Other critics praised the show, however, Sarah Hughes in The Guardian noting: “I have repeatedly made clear that I’m not a fan of rape as a plot device – but the story of Ramsay and Sansa’s wedding was more than that... The writers are walking a very fine line here. They handled it well tonight, telling a gothic tale of innocence sacrificed.”
But following the broadcast, and the consequent uproar, the show's producers D.B. Weiss and David Benioff curbed the show's scenes of sexual violence.
Jeremy Podeswa, who directed the episode, told reporters at the time: “We were aware ahead of time that it was going to be disturbing but we did not expect there would be people in Congress talking about it.

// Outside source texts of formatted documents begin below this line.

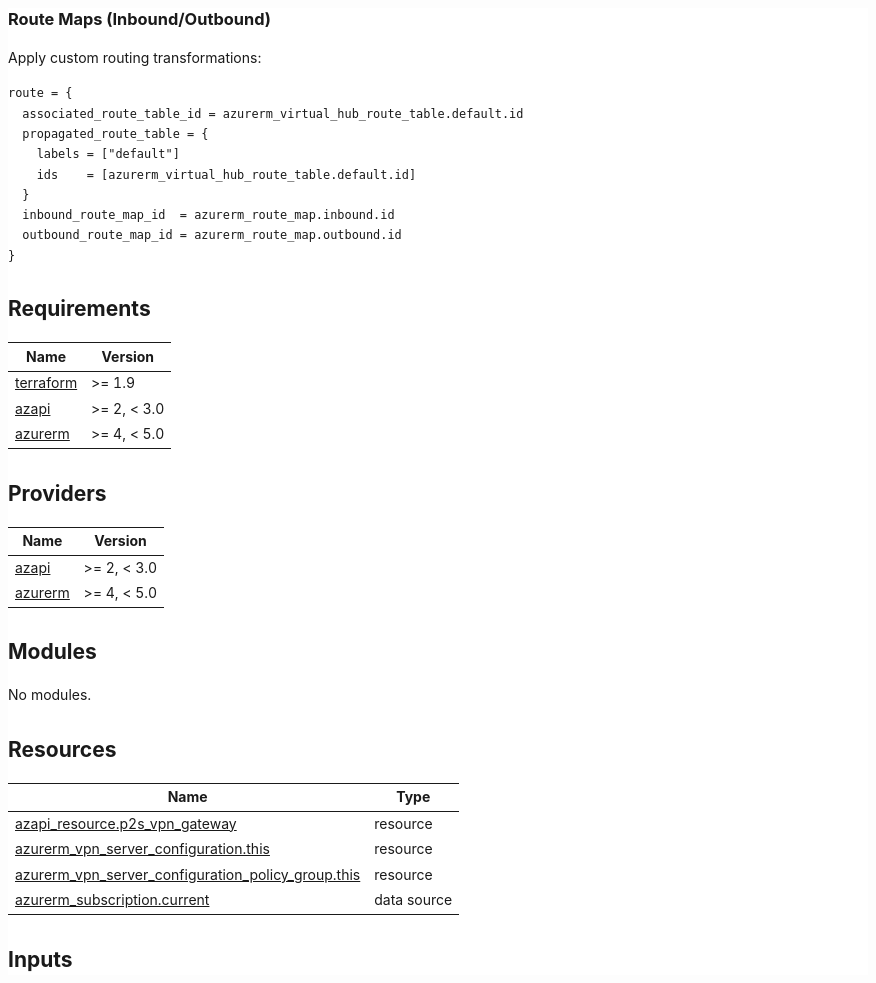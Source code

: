 ### Route Maps (Inbound/Outbound)

Apply custom routing transformations:

```hcl
route = {
  associated_route_table_id = azurerm_virtual_hub_route_table.default.id
  propagated_route_table = {
    labels = ["default"]
    ids    = [azurerm_virtual_hub_route_table.default.id]
  }
  inbound_route_map_id  = azurerm_route_map.inbound.id
  outbound_route_map_id = azurerm_route_map.outbound.id
}
```


## Requirements

| Name | Version |
|------|---------|
| <a name="requirement_terraform"></a> [terraform](#requirement\_terraform) | >= 1.9 |
| <a name="requirement_azapi"></a> [azapi](#requirement\_azapi) | >= 2, < 3.0 |
| <a name="requirement_azurerm"></a> [azurerm](#requirement\_azurerm) | >= 4, < 5.0 |

## Providers

| Name | Version |
|------|---------|
| <a name="provider_azapi"></a> [azapi](#provider\_azapi) | >= 2, < 3.0 |
| <a name="provider_azurerm"></a> [azurerm](#provider\_azurerm) | >= 4, < 5.0 |

## Modules

No modules.

## Resources

| Name | Type |
|------|------|
| [azapi_resource.p2s_vpn_gateway](https://registry.terraform.io/providers/azure/azapi/latest/docs/resources/resource) | resource |
| [azurerm_vpn_server_configuration.this](https://registry.terraform.io/providers/hashicorp/azurerm/latest/docs/resources/vpn_server_configuration) | resource |
| [azurerm_vpn_server_configuration_policy_group.this](https://registry.terraform.io/providers/hashicorp/azurerm/latest/docs/resources/vpn_server_configuration_policy_group) | resource |
| [azurerm_subscription.current](https://registry.terraform.io/providers/hashicorp/azurerm/latest/docs/data-sources/subscription) | data source |

## Inputs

“It was a difficult and brutal scene and we knew it was going to be challenging for the audience, but it was very important to us in the execution that it would not be exploited in any way.
“To be fair, the criticism was the notion of it, not the execution. It was handled as sensitively as it could possibly be; you hardly see anything.”
Rheon had previously referred to the shocking nature of the scene in context with the rest of the show.
In an interview with The Independent in 2016, he said: “I understand why the reaction’s there because people have watched this girl grow up and they love her.
“But at the same time there was such an intense backlash about it, and it isn't the worst thing that's happened on Game of Thrones. You know, burning a child... nobody seems to go mad about that.”